Je confie le sachet à Armin pour que les pauvres mets ne souffrent pas du séisme ambulant qu'est la brune et cinq minutes plus tard, nous sommes tous installés dans le salon à déguster en discutant. J'ai prétexté devoir passer un appel important pour m'éclipser quelques minutes et ainsi, à mon retour, tout le monde était installé et il ne restait plus qu'une place en retrait. C'est fou ce que je peux être intelligente quand il s'agit de trouver ce genre de plans sournois.

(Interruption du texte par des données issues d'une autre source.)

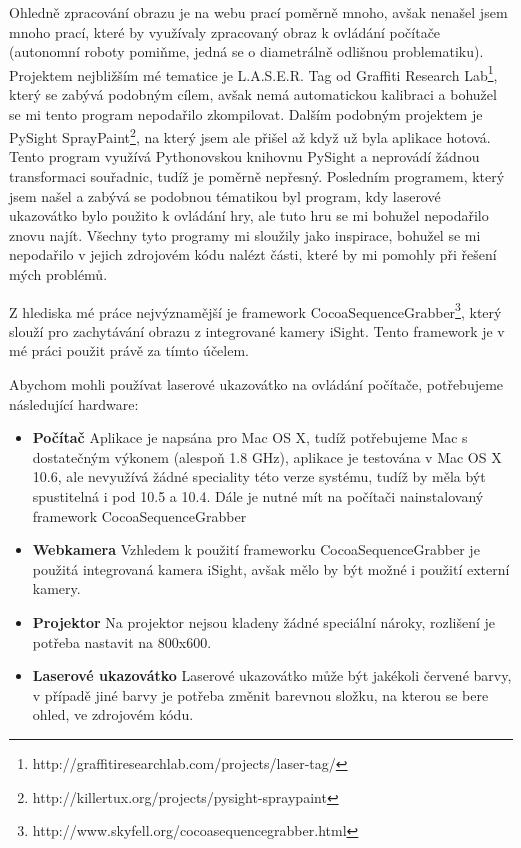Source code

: \documentclass[twoside,12pt]{article}
\begin{document}
Ohledně zpracování obrazu je na webu prací poměrně mnoho, avšak nenašel jsem mnoho prací, které by využívaly zpracovaný obraz k ovládání počítače (autonomní roboty pomiňme, jedná se o diametrálně odlišnou problematiku). Projektem nejbližším mé tematice je L.A.S.E.R. Tag od Graffiti Research Lab\footnote{http://graffitiresearchlab.com/projects/laser-tag/}, který se zabývá podobným cílem, avšak nemá automatickou kalibraci a bohužel se mi tento program nepodařilo zkompilovat. Dalším podobným projektem je PySight SprayPaint\footnote{http://killertux.org/projects/pysight-spraypaint}, na který jsem ale přišel až když už byla aplikace hotová. Tento program využívá Pythonovskou knihovnu PySight a neprovádí žádnou transformaci souřadnic, tudíž je poměrně nepřesný. Posledním programem, který jsem našel a zabývá se podobnou tématikou byl program, kdy laserové ukazovátko bylo použito k ovládání hry, ale tuto hru se mi bohužel nepodařilo znovu najít. Všechny tyto programy mi sloužily jako inspirace, bohužel se mi nepodařilo v jejich zdrojovém kódu nalézt části, které by mi pomohly při řešení mých problémů. 

Z hlediska mé práce nejvýznamější je framework CocoaSequenceGrabber\footnote{http://www.skyfell.org/cocoasequencegrabber.html}, který slouží pro zachytávání obrazu z integrované kamery iSight. Tento framework je v mé práci použit právě za tímto účelem.

Abychom mohli používat laserové ukazovátko na ovládání počítače, potřebujeme následující hardware:
\begin{itemize}
 \item{\bf Počítač} Aplikace je napsána pro Mac OS X, tudíž potřebujeme Mac s dostatečným výkonem (alespoň 1.8 GHz), aplikace je testována v Mac OS X 10.6, ale nevyužívá žádné speciality této verze systému, tudíž by měla být spustitelná i pod 10.5 a 10.4. Dále je nutné mít na počítači nainstalovaný framework CocoaSequenceGrabber
 \item{\bf Webkamera} Vzhledem k použití frameworku CocoaSequenceGrabber je použitá integrovaná kamera iSight, avšak mělo by být možné i použití externí kamery. 
\item{\bf Projektor} Na projektor nejsou kladeny žádné speciální nároky, rozlišení je potřeba nastavit na 800x600.
\item{\bf Laserové ukazovátko} Laserové ukazovátko může být jakékoli červené barvy, v případě jiné barvy je potřeba změnit barevnou složku, na kterou se bere ohled, ve zdrojovém kódu.
\end{itemize}
\end{document}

Je me retrouve donc près de Livaï et avec à ma droite un tabouret sur lequel Jean a pris place. Mon compagnon en introversion reste dans son coin, ses iris ne quittant pas une seule seconde l'écran de son téléphone. Il n'essaie même pas de faire semblant que la grande conversation dans laquelle tout le monde participe l'intéresse.
-"Tu ne veux pas en goûter toi aussi ? C'est vraiment délicieux."
Je ne sais même pas pourquoi je le lui ai proposé. Sasha se serait fait un plaisir d'engloutir sa patisserie. Quand il relève les yeux vers moi, je suis entrain de m'administrer un serment intérieurement.
Je m'attends à un vent, un regard noir, un non sec. Je suis limite déjà entrain de préparer une réplique cinglante à lui lancer pour garder un peu de dignité.
-"J'ai pas faim là, mais je vais la garder pour plus tard."
Et pour quelques secondes, le reste de la pièce s'évapore.
Je ne permets même pas à mon esprit de recréer cette scène de mon passé, mais ses mots sont si familiers que quelques bribes de ce décor ancien s'immiscent à mon insu dans mon cerveau.
Il revient à son téléphone, et moi je reviens à mon rôle de jeune fille amicale, avec cette fois un voile de nostalgie devant les yeux.